What needs to be done:
The lines to copy run from the one containing "mua trong đơn hàng." through the last line of the listing; copy them exactly and nothing more.
^^^^
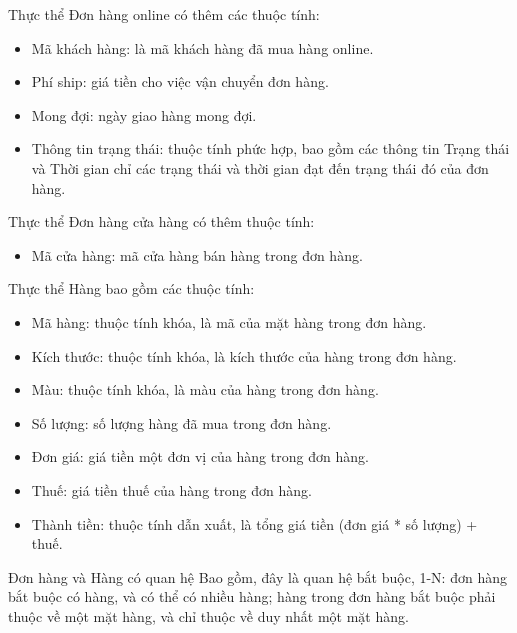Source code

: \par Thực thể Đơn hàng online có thêm các thuộc tính:
\begin{itemize}
    \item Mã khách hàng: là mã khách hàng đã mua hàng online.
    \item Phí ship: giá tiền cho việc vận chuyển đơn hàng.
    \item Mong đợi: ngày giao hàng mong đợi.
    \item Thông tin trạng thái: thuộc tính phức hợp, bao gồm các thông tin Trạng thái và Thời gian chỉ các trạng thái và thời gian đạt đến trạng thái đó của đơn hàng.
\end{itemize}

\par Thực thể Đơn hàng cửa hàng có thêm thuộc tính:
\begin{itemize}
    \item Mã cửa hàng: mã cửa hàng bán hàng trong đơn hàng.
\end{itemize}

\par Thực thể Hàng bao gồm các thuộc tính:
\begin{itemize}
    \item Mã hàng: thuộc tính khóa, là mã của mặt hàng trong đơn hàng.
    \item Kích thước: thuộc tính khóa, là kích thước của hàng trong đơn hàng.
    \item Màu: thuộc tính khóa, là màu của hàng trong đơn hàng.
    \item Số lượng: số lượng hàng đã mua trong đơn hàng.
    \item Đơn giá: giá tiền một đơn vị của hàng trong đơn hàng.
    \item Thuế: giá tiền thuế của hàng trong đơn hàng.
    \item Thành tiền: thuộc tính dẫn xuất, là tổng giá tiền (đơn giá * số lượng) + thuế.
\end{itemize}

\par Đơn hàng và Hàng có quan hệ Bao gồm, đây là quan hệ bắt buộc, 1-N: đơn hàng bắt buộc có hàng, và có thể có nhiều hàng; hàng trong đơn hàng bắt buộc phải thuộc về một mặt hàng, và chỉ thuộc về duy nhất một mặt hàng.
^^^^
Answer space:
    \item Số lượng: số lượng hàng đã mua trong đơn hàng.
    \item Đơn giá: giá tiền một đơn vị của hàng trong đơn hàng.
    \item Thuế: giá tiền thuế của hàng trong đơn hàng.
    \item Thành tiền: thuộc tính dẫn xuất, là tổng giá tiền (đơn giá * số lượng) + thuế.
\end{itemize}

\par Đơn hàng và Hàng có quan hệ Bao gồm, đây là quan hệ bắt buộc, 1-N: đơn hàng bắt buộc có hàng, và có thể có nhiều hàng; hàng trong đơn hàng bắt buộc phải thuộc về một mặt hàng, và chỉ thuộc về duy nhất một mặt hàng.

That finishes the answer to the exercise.